The MonALISA page is fixed now, it shows the correct speeds.

18 October 2006

ALICE

  1. Shutdown of Central services this week for updates. The production is back from the 17th evening (including FTS transfers)
  2. This new bunch will begin to test the gLite-RB provided for ALICE at CERN
  3. Following the 17th October report provided by ARDA Dashboard, this 1st day of production shows (in terms of FTS transfers) quite good results for CNAF (97% efficiency), CCIN2P3 (98% efficiency) and FZK (100% efficiency). Still bad results for SARA (all transfers failed) and RAL (10% efficency)

LHCb

  • Still working for making LHCb software fully working for Reconstruction and stripping. Hopefully in two weeks from now they will start (in parallel to the reco activity) the Stripping. This will imply diskT1-diskT1 transfers. We restart monitoring health status of the T1-T1 matrix. (http://santinel.home.cern.ch/santinel/cgi-bin/lhcb)
  • Any updates about ACL modification on LFC . Joel asked me to increase the severity of this task; he wouldn't be able otherwise to use VOMS for running production and proving then the readiness of the LHCb computing framework for using VOMS.
Date: Wed, 11 Oct 2006 14:28:19 +0200 (MEST)_ From: IT Helpdesk Reply <arsystem@sunar01.cern.ch> To: santinel@mailNOSPAMPLEASE.cern.ch Subject: CT372673 REGISTERED [Adding a new ACL on LHCb LFC ]

10 October 2006

ALICE

a) ALICE is observing problems in the network performance (seems to be quite poor) and also the fluctuations in the result. Here you have the results of the last night:

The system was stable, with the following observations: - average aggregated speed around 100MB/s - CNAF : ~30MB/s - FZK : ~20MB/s - LYON : ~40MB/s - RAL : almost 0, crashes 70% of the transfers with gridftp errors - SARA : ~20MB/s, crashes all the transfers because the vobox config

For all the sites the differences in speed from one hour to another are sometimes 2x. This is an important factor, but the fact that the speed to FZK for example is so low on average is more important. While we need 60MB/s in average for each site, only LYON reaches peaks of this value.

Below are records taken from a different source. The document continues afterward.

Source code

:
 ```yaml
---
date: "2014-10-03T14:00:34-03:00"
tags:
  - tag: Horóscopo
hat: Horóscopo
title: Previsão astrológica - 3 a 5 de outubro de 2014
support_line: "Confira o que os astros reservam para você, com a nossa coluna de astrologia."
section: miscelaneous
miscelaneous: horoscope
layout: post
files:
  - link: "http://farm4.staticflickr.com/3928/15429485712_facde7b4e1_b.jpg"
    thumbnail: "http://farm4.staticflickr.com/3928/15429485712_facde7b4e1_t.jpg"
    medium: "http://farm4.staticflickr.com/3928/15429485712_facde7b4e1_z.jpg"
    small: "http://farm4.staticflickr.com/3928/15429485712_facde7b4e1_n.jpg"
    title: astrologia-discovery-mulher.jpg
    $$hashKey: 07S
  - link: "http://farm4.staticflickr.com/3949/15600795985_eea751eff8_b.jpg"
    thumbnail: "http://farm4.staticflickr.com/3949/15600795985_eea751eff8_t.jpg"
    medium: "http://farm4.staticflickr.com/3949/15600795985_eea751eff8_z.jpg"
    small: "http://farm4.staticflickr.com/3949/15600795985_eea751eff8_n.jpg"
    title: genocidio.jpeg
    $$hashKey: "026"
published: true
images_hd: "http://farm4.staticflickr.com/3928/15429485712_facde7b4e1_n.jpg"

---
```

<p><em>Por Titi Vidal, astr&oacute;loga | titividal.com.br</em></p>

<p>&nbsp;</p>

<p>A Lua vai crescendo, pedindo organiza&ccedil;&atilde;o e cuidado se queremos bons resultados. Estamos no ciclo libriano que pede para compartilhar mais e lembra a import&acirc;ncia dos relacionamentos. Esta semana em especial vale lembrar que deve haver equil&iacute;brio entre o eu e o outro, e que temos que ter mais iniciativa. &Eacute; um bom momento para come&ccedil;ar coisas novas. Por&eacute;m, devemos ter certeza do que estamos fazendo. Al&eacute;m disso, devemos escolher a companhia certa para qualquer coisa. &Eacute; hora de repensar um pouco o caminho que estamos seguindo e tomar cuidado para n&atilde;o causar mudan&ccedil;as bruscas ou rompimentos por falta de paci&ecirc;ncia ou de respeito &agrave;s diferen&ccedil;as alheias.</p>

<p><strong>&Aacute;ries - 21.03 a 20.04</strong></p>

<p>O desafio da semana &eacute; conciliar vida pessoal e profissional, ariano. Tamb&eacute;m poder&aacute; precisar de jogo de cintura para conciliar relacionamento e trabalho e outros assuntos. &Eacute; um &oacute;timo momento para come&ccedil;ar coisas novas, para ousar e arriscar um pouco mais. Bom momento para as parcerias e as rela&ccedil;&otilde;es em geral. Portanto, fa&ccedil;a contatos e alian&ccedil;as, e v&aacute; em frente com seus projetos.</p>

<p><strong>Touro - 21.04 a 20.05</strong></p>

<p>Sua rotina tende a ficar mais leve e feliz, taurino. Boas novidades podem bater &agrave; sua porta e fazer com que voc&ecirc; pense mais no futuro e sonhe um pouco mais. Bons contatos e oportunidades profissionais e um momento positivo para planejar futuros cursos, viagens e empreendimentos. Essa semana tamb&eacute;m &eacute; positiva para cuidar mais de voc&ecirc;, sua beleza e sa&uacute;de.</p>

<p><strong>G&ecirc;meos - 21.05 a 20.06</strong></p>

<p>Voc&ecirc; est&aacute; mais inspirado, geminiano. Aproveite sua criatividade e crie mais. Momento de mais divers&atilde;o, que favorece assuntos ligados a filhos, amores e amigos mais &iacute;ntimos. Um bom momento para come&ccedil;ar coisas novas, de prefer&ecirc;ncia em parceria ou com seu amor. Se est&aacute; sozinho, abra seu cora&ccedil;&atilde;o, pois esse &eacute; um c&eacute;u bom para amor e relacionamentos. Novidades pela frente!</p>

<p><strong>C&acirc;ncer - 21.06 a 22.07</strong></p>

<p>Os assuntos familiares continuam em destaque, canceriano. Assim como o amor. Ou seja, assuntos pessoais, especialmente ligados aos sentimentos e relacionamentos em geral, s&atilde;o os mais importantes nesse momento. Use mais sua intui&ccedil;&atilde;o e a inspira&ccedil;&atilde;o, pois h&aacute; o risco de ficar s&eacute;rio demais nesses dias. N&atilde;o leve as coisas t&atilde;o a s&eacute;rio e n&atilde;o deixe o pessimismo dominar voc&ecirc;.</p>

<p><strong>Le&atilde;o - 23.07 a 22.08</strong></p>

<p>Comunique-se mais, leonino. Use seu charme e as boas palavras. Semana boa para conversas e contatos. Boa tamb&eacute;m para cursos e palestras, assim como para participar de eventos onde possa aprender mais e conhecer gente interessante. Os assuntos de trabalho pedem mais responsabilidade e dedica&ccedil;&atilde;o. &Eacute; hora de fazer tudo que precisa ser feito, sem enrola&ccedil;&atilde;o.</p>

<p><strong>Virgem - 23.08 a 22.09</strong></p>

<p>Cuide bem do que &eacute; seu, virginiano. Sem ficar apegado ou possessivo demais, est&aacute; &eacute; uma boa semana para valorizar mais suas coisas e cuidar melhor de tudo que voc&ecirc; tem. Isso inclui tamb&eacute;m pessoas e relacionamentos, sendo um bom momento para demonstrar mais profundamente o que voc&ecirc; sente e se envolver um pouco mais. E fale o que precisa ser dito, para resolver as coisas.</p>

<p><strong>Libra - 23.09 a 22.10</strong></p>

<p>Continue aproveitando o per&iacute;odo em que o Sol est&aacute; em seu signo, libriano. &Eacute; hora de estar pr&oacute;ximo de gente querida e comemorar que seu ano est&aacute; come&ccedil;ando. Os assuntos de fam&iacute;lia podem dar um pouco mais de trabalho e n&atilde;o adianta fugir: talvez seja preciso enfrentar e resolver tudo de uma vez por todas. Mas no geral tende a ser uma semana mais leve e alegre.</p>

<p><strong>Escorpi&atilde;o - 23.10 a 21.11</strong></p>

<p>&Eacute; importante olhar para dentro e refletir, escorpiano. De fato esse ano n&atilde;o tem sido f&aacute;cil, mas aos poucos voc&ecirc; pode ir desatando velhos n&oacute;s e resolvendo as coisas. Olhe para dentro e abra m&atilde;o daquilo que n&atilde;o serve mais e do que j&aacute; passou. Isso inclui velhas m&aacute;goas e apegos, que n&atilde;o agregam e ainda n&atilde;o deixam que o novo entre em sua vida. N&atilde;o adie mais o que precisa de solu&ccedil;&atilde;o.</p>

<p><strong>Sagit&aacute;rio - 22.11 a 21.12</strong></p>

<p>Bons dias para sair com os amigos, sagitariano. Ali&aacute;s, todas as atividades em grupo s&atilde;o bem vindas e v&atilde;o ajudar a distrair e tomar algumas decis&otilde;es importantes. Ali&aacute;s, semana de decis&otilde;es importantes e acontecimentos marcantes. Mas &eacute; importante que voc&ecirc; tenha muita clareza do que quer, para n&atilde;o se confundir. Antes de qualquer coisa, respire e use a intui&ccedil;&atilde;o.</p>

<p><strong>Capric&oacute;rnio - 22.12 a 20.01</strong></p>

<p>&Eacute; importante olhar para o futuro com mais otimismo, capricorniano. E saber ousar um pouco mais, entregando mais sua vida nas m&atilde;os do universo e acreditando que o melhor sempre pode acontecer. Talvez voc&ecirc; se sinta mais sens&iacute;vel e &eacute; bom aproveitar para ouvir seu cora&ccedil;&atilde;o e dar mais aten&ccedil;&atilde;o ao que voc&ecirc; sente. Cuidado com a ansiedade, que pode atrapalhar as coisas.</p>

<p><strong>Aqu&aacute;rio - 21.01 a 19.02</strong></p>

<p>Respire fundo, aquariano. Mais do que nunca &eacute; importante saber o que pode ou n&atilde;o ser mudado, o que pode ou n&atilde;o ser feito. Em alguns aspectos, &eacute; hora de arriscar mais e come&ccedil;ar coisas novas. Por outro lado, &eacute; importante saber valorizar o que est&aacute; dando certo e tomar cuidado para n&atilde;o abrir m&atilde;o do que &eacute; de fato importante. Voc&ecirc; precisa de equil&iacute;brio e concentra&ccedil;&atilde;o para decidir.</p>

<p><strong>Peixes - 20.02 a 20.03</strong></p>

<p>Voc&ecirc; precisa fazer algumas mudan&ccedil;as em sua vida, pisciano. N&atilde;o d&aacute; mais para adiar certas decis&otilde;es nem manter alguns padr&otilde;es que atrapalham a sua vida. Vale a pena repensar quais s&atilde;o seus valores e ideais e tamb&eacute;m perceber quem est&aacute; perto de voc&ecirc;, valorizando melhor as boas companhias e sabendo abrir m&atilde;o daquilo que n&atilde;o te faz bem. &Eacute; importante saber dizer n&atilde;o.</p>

b) Jeff Templon put on the table the problem of the sgm submissions. In this sense ALICE makes the submissions through the VOBOX and therefore with sgm accounts. It seems the politic now is to give higher submission prevalence to sgm accounts but less resources. This will be a quite problem for ALICE.

c) RB in gLite. At this moment Harry announced for ALICVe a gLite Rb shared with LHCb and Geant4. For testing purposes it is fine, but ALICE needs a dedicated RB for production.

ATLAS

  • Several operations needed in CERN LFC: 1) Change old CASTOR endpoints with new ones 2) Change of ACLs 3) Change of endpoint srm-atlas-durable.cern.ch -> srm.cern.ch for a list of files. 1) and 2) have been requested respectively last friday and tis monday. Follows up on that? 3) Will be requested soon.
  • SRM instabilities are a problem all over the places. Last cases are RAL and LANCASTER, but many other endpoints suffer daily instabilities.

LHCb

  • Only MC simulation going on without major problems. Reconstraction and Stripping temporary stopped for problem in their software.
  • Successfully tested the gssklog mechanism on the CERN glite CE. It works fine for LHCb that could be able to install software through grid jobs. Just a remark: the FQAN to be used for mapping to lhcbsgm (as already asked and reported at the ops meeting time ago) shouldn't be the usual lhcb:/Role=lcgadmin (used by all the other VOs) but lhcb:/lhcb/sgm instead.
  • Log&Sandboxes service: Olof and Co. provided a special service class in castor (disk1tape0). Last week I have written a "ad hoc" cgi-bin application that allows for browsing files in the CERN castor storages (the file system requirements for this service is not longer an issue). Just for you information the application is reachable at: https://volhcb01.cern.ch/cgi-bin/castor. This was the last piece missing (and it might be useful for other VOs too).

27 September

ALICE

during last week the FTS transfers of Alice have been extremelly instable. They had problems with CNAF (castor problems and also DNS issues from CERN site, the srm endpoint was not resolved while srmcp was working). Timeouts with FZK and lack of connections With SARA the message said, channel not found or VO not authirized for transfers.

Also we have seen the FTS endpoint from CERN was not published in the IS. In the case of ALICE if both origin and destination are defined and one of them is CERN, this FTS server is used for the transfer, otherwise the destination is used. Since CERN was not published, the endpiht at SARA was used and seems to be in bad shape.

ATLAS

For ATLAS, tha main attention is on LFC. Last week's meeting brought up some points where ATLAS was not using properly the catalog.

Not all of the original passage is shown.